[ASSIGNMENT] Please take the lines from the one holding "0 0 0 0 1] |" through the one holding "140 144 156] |" in the data below and copy them exactly.

[EXTRACTED DATA]
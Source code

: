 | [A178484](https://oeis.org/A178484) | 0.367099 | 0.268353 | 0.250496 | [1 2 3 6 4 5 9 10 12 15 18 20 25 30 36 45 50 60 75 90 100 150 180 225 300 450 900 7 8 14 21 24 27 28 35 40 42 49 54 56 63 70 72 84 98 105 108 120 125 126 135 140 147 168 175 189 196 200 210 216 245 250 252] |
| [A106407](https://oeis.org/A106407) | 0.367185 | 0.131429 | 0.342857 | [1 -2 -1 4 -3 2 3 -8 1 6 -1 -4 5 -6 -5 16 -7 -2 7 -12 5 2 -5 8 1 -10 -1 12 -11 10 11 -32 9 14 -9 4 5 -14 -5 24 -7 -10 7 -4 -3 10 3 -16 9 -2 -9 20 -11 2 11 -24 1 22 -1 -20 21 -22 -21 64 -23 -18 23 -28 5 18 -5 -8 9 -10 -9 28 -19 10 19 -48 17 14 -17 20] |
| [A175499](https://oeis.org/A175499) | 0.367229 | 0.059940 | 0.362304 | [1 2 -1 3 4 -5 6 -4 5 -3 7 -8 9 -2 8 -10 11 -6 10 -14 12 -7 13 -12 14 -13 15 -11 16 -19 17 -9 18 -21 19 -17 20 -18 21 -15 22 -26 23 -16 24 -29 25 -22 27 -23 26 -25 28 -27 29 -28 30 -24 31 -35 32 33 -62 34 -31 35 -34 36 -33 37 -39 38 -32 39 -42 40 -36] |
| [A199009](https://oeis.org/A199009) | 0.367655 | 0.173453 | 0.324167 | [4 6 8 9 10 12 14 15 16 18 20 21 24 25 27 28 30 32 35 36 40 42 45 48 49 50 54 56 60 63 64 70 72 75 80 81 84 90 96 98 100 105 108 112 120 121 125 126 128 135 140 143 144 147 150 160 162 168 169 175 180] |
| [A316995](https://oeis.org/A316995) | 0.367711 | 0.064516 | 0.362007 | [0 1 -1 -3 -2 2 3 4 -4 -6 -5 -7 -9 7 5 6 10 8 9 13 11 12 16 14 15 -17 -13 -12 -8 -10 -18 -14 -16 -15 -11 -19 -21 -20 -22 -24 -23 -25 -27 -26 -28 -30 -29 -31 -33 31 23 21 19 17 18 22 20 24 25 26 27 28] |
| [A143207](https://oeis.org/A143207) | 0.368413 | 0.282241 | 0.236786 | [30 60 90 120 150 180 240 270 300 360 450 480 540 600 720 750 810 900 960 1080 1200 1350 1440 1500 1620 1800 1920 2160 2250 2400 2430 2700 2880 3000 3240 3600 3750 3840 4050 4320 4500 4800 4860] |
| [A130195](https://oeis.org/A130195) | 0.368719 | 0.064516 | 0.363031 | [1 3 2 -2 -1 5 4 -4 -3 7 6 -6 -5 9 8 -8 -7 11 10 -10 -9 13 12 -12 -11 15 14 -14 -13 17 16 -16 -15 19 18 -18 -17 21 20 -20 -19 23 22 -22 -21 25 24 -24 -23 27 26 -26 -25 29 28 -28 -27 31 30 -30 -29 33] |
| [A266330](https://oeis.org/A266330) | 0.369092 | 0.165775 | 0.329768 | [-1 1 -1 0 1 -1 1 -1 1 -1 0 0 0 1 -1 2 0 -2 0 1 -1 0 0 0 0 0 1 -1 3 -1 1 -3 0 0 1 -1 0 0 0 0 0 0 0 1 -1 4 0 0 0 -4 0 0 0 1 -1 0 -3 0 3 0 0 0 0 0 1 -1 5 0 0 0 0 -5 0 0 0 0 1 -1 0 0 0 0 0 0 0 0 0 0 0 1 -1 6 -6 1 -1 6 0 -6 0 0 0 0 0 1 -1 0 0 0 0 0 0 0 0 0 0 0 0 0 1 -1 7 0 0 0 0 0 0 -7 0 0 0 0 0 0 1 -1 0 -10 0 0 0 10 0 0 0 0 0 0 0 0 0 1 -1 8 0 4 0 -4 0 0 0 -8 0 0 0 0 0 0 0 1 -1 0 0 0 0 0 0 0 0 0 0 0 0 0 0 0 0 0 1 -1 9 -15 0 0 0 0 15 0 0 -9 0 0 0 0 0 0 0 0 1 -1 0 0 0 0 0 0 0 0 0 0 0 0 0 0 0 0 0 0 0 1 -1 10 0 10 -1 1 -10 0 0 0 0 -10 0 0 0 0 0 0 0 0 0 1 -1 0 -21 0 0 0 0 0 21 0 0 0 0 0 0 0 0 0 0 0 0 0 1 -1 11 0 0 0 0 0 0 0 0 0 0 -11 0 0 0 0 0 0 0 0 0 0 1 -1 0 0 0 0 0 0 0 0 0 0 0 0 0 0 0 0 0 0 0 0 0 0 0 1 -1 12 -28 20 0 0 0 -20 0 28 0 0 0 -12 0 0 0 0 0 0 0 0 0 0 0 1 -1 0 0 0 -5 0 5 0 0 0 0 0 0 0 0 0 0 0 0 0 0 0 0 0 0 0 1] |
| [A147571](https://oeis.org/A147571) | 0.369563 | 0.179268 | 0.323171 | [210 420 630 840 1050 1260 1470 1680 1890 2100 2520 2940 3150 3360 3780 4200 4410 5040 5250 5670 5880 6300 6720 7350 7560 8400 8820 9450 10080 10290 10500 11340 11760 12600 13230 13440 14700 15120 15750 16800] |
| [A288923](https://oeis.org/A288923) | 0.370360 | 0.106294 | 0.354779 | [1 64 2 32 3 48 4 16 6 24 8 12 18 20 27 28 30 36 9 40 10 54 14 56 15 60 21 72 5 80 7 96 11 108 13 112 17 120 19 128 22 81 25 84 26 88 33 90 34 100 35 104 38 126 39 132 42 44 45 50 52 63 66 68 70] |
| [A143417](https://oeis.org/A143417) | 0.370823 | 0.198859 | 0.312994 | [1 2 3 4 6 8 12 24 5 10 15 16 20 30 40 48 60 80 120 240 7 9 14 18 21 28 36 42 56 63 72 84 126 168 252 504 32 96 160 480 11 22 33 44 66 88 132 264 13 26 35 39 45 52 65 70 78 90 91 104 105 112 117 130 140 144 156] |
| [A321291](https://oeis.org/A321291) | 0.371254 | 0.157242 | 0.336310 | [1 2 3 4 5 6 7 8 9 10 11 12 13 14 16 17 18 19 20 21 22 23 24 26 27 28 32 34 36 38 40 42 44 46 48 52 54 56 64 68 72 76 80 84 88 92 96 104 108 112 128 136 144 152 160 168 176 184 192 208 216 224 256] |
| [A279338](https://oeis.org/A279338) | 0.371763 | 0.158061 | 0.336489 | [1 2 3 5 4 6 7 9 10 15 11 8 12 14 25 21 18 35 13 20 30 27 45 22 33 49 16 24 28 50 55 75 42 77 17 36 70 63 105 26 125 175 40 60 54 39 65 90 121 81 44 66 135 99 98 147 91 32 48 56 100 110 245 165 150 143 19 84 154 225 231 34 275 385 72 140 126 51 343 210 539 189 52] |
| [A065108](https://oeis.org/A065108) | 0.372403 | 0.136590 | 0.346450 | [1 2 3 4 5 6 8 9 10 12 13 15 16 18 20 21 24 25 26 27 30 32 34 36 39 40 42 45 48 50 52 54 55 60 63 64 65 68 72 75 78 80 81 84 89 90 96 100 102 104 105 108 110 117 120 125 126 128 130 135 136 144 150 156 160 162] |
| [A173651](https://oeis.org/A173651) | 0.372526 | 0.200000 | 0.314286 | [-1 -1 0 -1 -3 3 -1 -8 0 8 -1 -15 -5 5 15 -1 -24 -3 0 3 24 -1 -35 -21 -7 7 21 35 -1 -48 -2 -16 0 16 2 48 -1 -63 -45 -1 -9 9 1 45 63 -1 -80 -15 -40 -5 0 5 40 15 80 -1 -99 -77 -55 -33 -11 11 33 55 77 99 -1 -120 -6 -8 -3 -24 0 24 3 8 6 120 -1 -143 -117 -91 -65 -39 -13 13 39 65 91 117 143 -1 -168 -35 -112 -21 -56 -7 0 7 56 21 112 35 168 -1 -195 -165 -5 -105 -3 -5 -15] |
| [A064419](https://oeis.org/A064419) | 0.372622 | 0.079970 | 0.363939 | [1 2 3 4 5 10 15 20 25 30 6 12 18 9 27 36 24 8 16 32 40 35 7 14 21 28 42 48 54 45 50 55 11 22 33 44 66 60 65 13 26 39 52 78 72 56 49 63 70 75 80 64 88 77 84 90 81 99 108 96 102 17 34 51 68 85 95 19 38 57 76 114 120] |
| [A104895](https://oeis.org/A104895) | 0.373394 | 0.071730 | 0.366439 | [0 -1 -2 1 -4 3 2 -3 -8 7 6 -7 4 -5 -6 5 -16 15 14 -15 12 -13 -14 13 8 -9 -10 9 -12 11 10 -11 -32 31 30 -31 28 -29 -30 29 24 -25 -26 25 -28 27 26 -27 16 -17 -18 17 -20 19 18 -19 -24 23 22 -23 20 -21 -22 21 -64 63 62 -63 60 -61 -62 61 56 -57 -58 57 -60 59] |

[SOLUTION TO THE PROBLEM]
| [A266330](https://oeis.org/A266330) | 0.369092 | 0.165775 | 0.329768 | [-1 1 -1 0 1 -1 1 -1 1 -1 0 0 0 1 -1 2 0 -2 0 1 -1 0 0 0 0 0 1 -1 3 -1 1 -3 0 0 1 -1 0 0 0 0 0 0 0 1 -1 4 0 0 0 -4 0 0 0 1 -1 0 -3 0 3 0 0 0 0 0 1 -1 5 0 0 0 0 -5 0 0 0 0 1 -1 0 0 0 0 0 0 0 0 0 0 0 1 -1 6 -6 1 -1 6 0 -6 0 0 0 0 0 1 -1 0 0 0 0 0 0 0 0 0 0 0 0 0 1 -1 7 0 0 0 0 0 0 -7 0 0 0 0 0 0 1 -1 0 -10 0 0 0 10 0 0 0 0 0 0 0 0 0 1 -1 8 0 4 0 -4 0 0 0 -8 0 0 0 0 0 0 0 1 -1 0 0 0 0 0 0 0 0 0 0 0 0 0 0 0 0 0 1 -1 9 -15 0 0 0 0 15 0 0 -9 0 0 0 0 0 0 0 0 1 -1 0 0 0 0 0 0 0 0 0 0 0 0 0 0 0 0 0 0 0 1 -1 10 0 10 -1 1 -10 0 0 0 0 -10 0 0 0 0 0 0 0 0 0 1 -1 0 -21 0 0 0 0 0 21 0 0 0 0 0 0 0 0 0 0 0 0 0 1 -1 11 0 0 0 0 0 0 0 0 0 0 -11 0 0 0 0 0 0 0 0 0 0 1 -1 0 0 0 0 0 0 0 0 0 0 0 0 0 0 0 0 0 0 0 0 0 0 0 1 -1 12 -28 20 0 0 0 -20 0 28 0 0 0 -12 0 0 0 0 0 0 0 0 0 0 0 1 -1 0 0 0 -5 0 5 0 0 0 0 0 0 0 0 0 0 0 0 0 0 0 0 0 0 0 1] |
| [A147571](https://oeis.org/A147571) | 0.369563 | 0.179268 | 0.323171 | [210 420 630 840 1050 1260 1470 1680 1890 2100 2520 2940 3150 3360 3780 4200 4410 5040 5250 5670 5880 6300 6720 7350 7560 8400 8820 9450 10080 10290 10500 11340 11760 12600 13230 13440 14700 15120 15750 16800] |
| [A288923](https://oeis.org/A288923) | 0.370360 | 0.106294 | 0.354779 | [1 64 2 32 3 48 4 16 6 24 8 12 18 20 27 28 30 36 9 40 10 54 14 56 15 60 21 72 5 80 7 96 11 108 13 112 17 120 19 128 22 81 25 84 26 88 33 90 34 100 35 104 38 126 39 132 42 44 45 50 52 63 66 68 70] |
| [A143417](https://oeis.org/A143417) | 0.370823 | 0.198859 | 0.312994 | [1 2 3 4 6 8 12 24 5 10 15 16 20 30 40 48 60 80 120 240 7 9 14 18 21 28 36 42 56 63 72 84 126 168 252 504 32 96 160 480 11 22 33 44 66 88 132 264 13 26 35 39 45 52 65 70 78 90 91 104 105 112 117 130 140 144 156] |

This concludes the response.